Sen. John Cornyn (R-Texas), a senior member of the Judiciary Committee, told reporters Thursday that his panel should have access to the findings of the House Ethics Committee investigation of Gaetz.
Cornyn said if the House panel found evidence of a crime, “it would certainly be relevant.”
“I’m not going to speculate what the report shows, but that would certainly be a concern,” he said of evidence of sexual misconduct or illicit drug use.
Murkowski said Wednesday that Gaetz doesn’t pass muster with her.
“I don’t think it’s a serious nomination for attorney general. We need to have a serious attorney general,” she said.
Collins said she was “shocked” to learn of Gaetz’s nomination.
“I’m sure that there will be many, many questions raised at Mr. Gaetz’s hearing, if in fact the nomination goes forward,” she said.
Sen. John Thune (R-S.D.), who was elected to take over as Senate majority leader next year, told reporters Wednesday that he won’t know whether Gaetz has the votes for confirmation until the Senate formally receives and begins to review his nomination.
“I don’t know until we start the process, and that’s what we intend to do with him and all the other potential nominees,” he said.
Sen. Thom Tillis (R-N.C.), a member of the Judiciary Committee, said Gaetz has “got some work cut out for him” to get enough votes to pass the Senate.
Sen. Chris Murphy (D-Conn.) said his Republican colleagues’ jaws dropped “to the floor” when they learned of Gaetz’s nomination.
“They’re going to be faced with a very difficult decision. Many of them know Matt Gaetz. They know the investigations he’s been under,” he told CNN in an interview. “Matt Gaetz is being nominated because he will be and is today a political agent of Donald Trump. The ramifications of this pick, this particular pick, are stunning.”
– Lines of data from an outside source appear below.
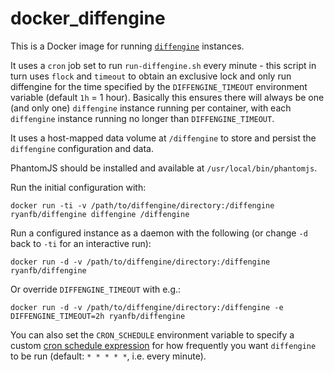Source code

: # docker_diffengine

This is a Docker image for running [`diffengine`](https://github.com/docnow/diffengine) instances.

It uses a `cron` job set to run `run-diffengine.sh` every minute - this script in turn uses `flock` and `timeout` to obtain an exclusive lock and only run diffengine for the time specified by the `DIFFENGINE_TIMEOUT` environment variable (default `1h` = 1 hour). Basically this ensures there will always be one (and only one) `diffengine` instance running per container, with each `diffengine` instance running no longer than `DIFFENGINE_TIMEOUT`.

It uses a host-mapped data volume at `/diffengine` to store and persist the `diffengine` configuration and data.

PhantomJS should be installed and available at `/usr/local/bin/phantomjs`.

Run the initial configuration with:

    docker run -ti -v /path/to/diffengine/directory:/diffengine ryanfb/diffengine diffengine /diffengine


Run a configured instance as a daemon with the following (or change `-d` back to `-ti` for an interactive run):

    docker run -d -v /path/to/diffengine/directory:/diffengine ryanfb/diffengine


Or override `DIFFENGINE_TIMEOUT` with e.g.:

    docker run -d -v /path/to/diffengine/directory:/diffengine -e DIFFENGINE_TIMEOUT=2h ryanfb/diffengine

You can also set the `CRON_SCHEDULE` environment variable to specify a custom [cron schedule expression](https://crontab.guru/) for how frequently you want `diffengine` to be run (default: `* * * * *`, i.e. every minute).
Trump’s controversial choices to head the Department of Justice, the Pentagon, the nation’s intelligence agencies, and the Department of Health and Human Services are already causing tension among Senate Republicans.
Sen. Tommy Tuberville (R-Ala.), a loyal Trump ally, warned fellow Republican senators that they should get in line and vote for Trump’s nominees or face political consequences.
“Republicans: If you’re not on the team, get out of the way,” Tuberville told Fox Business Network in an interview.
And he suggested that Republican colleagues who vote against Trump nominees would face primary challengers.
“If you want to get in the way, fine. But we’re going to try to get you out of the Senate too if you try to do that,” he said.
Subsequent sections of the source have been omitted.